Embodying Empathy; Dance and Social Integration
With David Allen Harris a dance therapist who worked with 12 boy soldiers in Sierra Leone and created an amazing model of how dance therapy was able to successfully integrate these boy soldiers (still only 15 & 16 years old when he worked with them) back into their village. Perhaps an inner city model could be evident in this?
Don't Dis Abilities: Where Dance and Disability Collide
with Heidi Latsky and Kitty Lunn both having dance companies that use people with disabilities in their work. This was a revelation for all of us present. People with disabilities have so much to share and I believe I successfully presented it not as therapy for people with disabilities but what people with disabilities have to bring to dance as an art form.
Dance Education Matters: Unleashing Awe in Every Body
With Joan Finkelstein, Director of Dance Programming for the New York City Department of Education, Holly Fairbank, for many years one of the Assistant Directors of the Lincoln Center Institute and currently Adjunct Professor in Education at Hunter College and Consultant for The Center for Arts Education, and Ellen Robbins, renown children's Modern Dance Teacher.
Dancing in the Cloud; Dance For Small Screens
With Richard Daniels, iPod Dances , Peter Kyle's, Tiny Dances and Dawn Paap VideoDanceTV(About the use of ipods, cell phones, YouTube and the media to bring dance to countless numbers of people who might not have been exposed to dance otherwise.)

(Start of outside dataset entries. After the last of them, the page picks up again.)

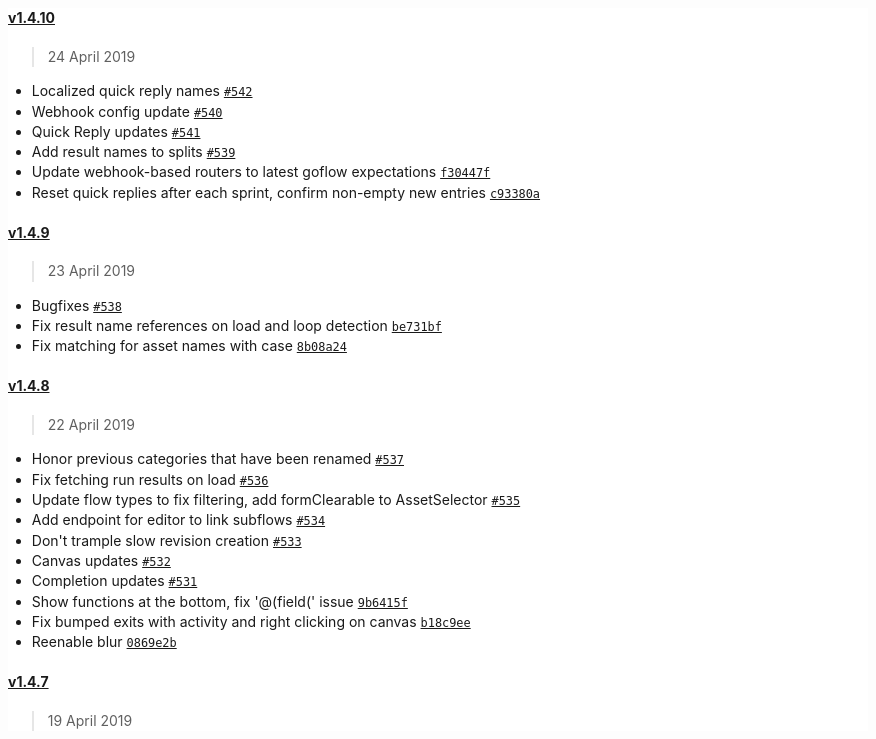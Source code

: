 #### [v1.4.10](https://github.com/greatnonprofits-nfp/floweditor/compare/v1.4.9...v1.4.10)

> 24 April 2019

- Localized quick reply names [`#542`](https://github.com/greatnonprofits-nfp/floweditor/pull/542)
- Webhook config update [`#540`](https://github.com/greatnonprofits-nfp/floweditor/pull/540)
- Quick Reply updates [`#541`](https://github.com/greatnonprofits-nfp/floweditor/pull/541)
- Add result names to splits [`#539`](https://github.com/greatnonprofits-nfp/floweditor/pull/539)
- Update webhook-based routers to latest goflow expectations [`f30447f`](https://github.com/greatnonprofits-nfp/floweditor/commit/f30447f60590497828c49d8f451df591cea7f1b5)
- Reset quick replies after each sprint, confirm non-empty new entries [`c93380a`](https://github.com/greatnonprofits-nfp/floweditor/commit/c93380a44bac1f8aff28e03d6f0dceea43e34121)

#### [v1.4.9](https://github.com/greatnonprofits-nfp/floweditor/compare/v1.4.8...v1.4.9)

> 23 April 2019

- Bugfixes [`#538`](https://github.com/greatnonprofits-nfp/floweditor/pull/538)
- Fix result name references on load and loop detection [`be731bf`](https://github.com/greatnonprofits-nfp/floweditor/commit/be731bf03003caf28d8bab6b7595a4de40f26fcb)
- Fix matching for asset names with case [`8b08a24`](https://github.com/greatnonprofits-nfp/floweditor/commit/8b08a242109df8f3edeb689e6cafff98de29056f)

#### [v1.4.8](https://github.com/greatnonprofits-nfp/floweditor/compare/v1.4.7...v1.4.8)

> 22 April 2019

- Honor previous categories that have been renamed [`#537`](https://github.com/greatnonprofits-nfp/floweditor/pull/537)
- Fix fetching run results on load [`#536`](https://github.com/greatnonprofits-nfp/floweditor/pull/536)
- Update flow types to fix filtering, add formClearable to AssetSelector [`#535`](https://github.com/greatnonprofits-nfp/floweditor/pull/535)
- Add endpoint for editor to link subflows [`#534`](https://github.com/greatnonprofits-nfp/floweditor/pull/534)
- Don't trample slow revision creation [`#533`](https://github.com/greatnonprofits-nfp/floweditor/pull/533)
- Canvas updates [`#532`](https://github.com/greatnonprofits-nfp/floweditor/pull/532)
- Completion updates [`#531`](https://github.com/greatnonprofits-nfp/floweditor/pull/531)
- Show functions at the bottom, fix '@(field(' issue [`9b6415f`](https://github.com/greatnonprofits-nfp/floweditor/commit/9b6415fae385a9f012e0d4d8c052eef7c604072c)
- Fix bumped exits with activity and right clicking on canvas [`b18c9ee`](https://github.com/greatnonprofits-nfp/floweditor/commit/b18c9ee080397699813493ec568367d88d9c938b)
- Reenable blur [`0869e2b`](https://github.com/greatnonprofits-nfp/floweditor/commit/0869e2b8e5dd26d69b0f04ea7c355334c9eb8574)

#### [v1.4.7](https://github.com/greatnonprofits-nfp/floweditor/compare/v1.4.6...v1.4.7)

> 19 April 2019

Dance, The PlayField of the Hounded
With Foofwa De'Imobilete, Alan Sondheim & Azure Carter (About the use of the artists creative process as a model for problem solving in other areas of civic endeavors and conflicts.)
Cry For Nature/Dance For Water
with Dr. Martha Eddy and guests from Global Water Dances & the NYC Dept of Parks, Andrea Haenggi, Charles McKinney, Mary Rohe, Natasha Jones talking about the local and global issues that Global Waters addresses.
Edward Henkel: A Personal Statement
For 35 years I was a dancer/choreographer and danced in the companies of Erick Hawkins, Elliot Feld, Merce Cunningham and Jean Erdman's Theatre of the Open Eye, with 15 years of performing at Radio City Music Hall, in two Broadway Shows, "Indians" & Two Gentlemen of Verona", and in "Liza With a Z" with Liza Minnelli. As Assistant Director of the Y's Harkness Dance Center for the past 12 years I've continued to consider myself as an artist first. "MovementTalks" came out of my need to connect with that part of me that loved to explore and learn through creativity and to be of service to the New York community in a more meaningful way.
Just this past month I attended a powerful performance at NYU's Skirball Theater called, "Water is Rising" performed by tribes from three Atols in the South Pacific. These people, as I write, are losing their islands to climate change. Within 50 years the islands will be gone. Through dance and song they are reaching out for help. They are like the canary in the mine warning us of what is happening and they are doing it with dance. Their issue with water is that it is rising but also already polluting their drinking water. Movement Talks bring together Dance and Words to awaken to meaningful social issues and wake up New York to more of its glory!